*** Available data Section Begins ***
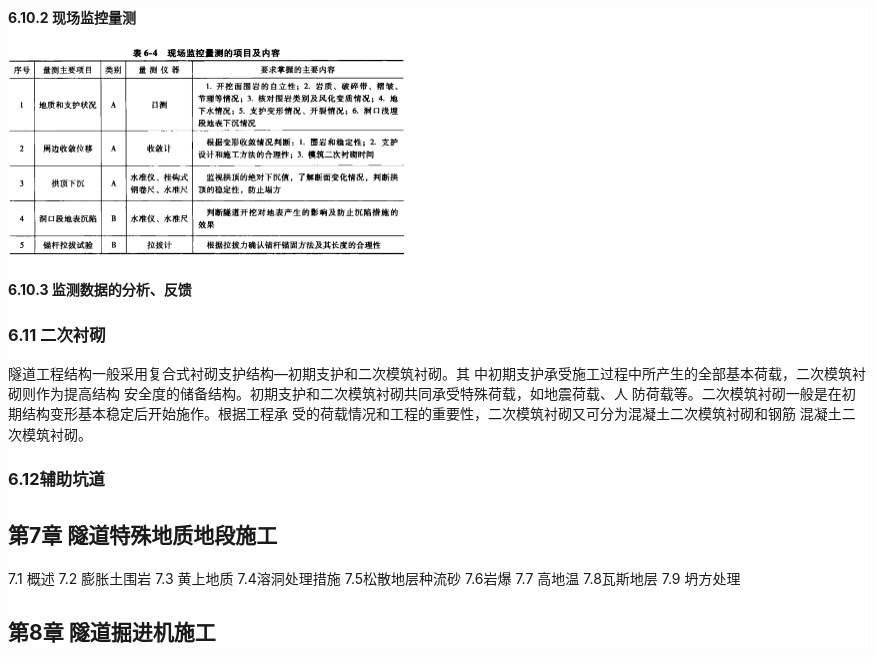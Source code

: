 #### 6.10.2 现场监控量测

<img src="pic\image-20240210125311596.png" alt="image-20240210125311596" style="zoom:50%;" />

#### 6.10.3 监测数据的分析、反馈

### 6.11 二次衬砌

隧道工程结构一般采用复合式衬砌支护结构—初期支护和二次模筑衬砌。其
中初期支护承受施工过程中所产生的全部基本荷载，二次模筑衬砌则作为提高结构
安全度的储备结构。初期支护和二次模筑衬砌共同承受特殊荷载，如地震荷载、人
防荷载等。二次模筑衬砌一般是在初期结构变形基本稳定后开始施作。根据工程承
受的荷载情况和工程的重要性，二次模筑衬砌又可分为混凝土二次模筑衬砌和钢筋
混凝土二次模筑衬砌。

### 6.12辅助坑道

## 第7章 隧道特殊地质地段施工

7.1 概述
7.2 膨胀土围岩
7.3 黄上地质 
7.4溶洞处理措施
7.5松散地层种流砂
7.6岩爆
7.7 高地温
7.8瓦斯地层
7.9 坍方处理

## 第8章 隧道掘进机施工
*** Available data Section Ends ***
▸ Exercise brief
Output, exactly and with nothing else, the lines from the line containing "## 第7章 隧道特殊地质地段施工" to the end of the entries.

▸ Task response
## 第7章 隧道特殊地质地段施工

7.1 概述
7.2 膨胀土围岩
7.3 黄上地质 
7.4溶洞处理措施
7.5松散地层种流砂
7.6岩爆
7.7 高地温
7.8瓦斯地层
7.9 坍方处理

## 第8章 隧道掘进机施工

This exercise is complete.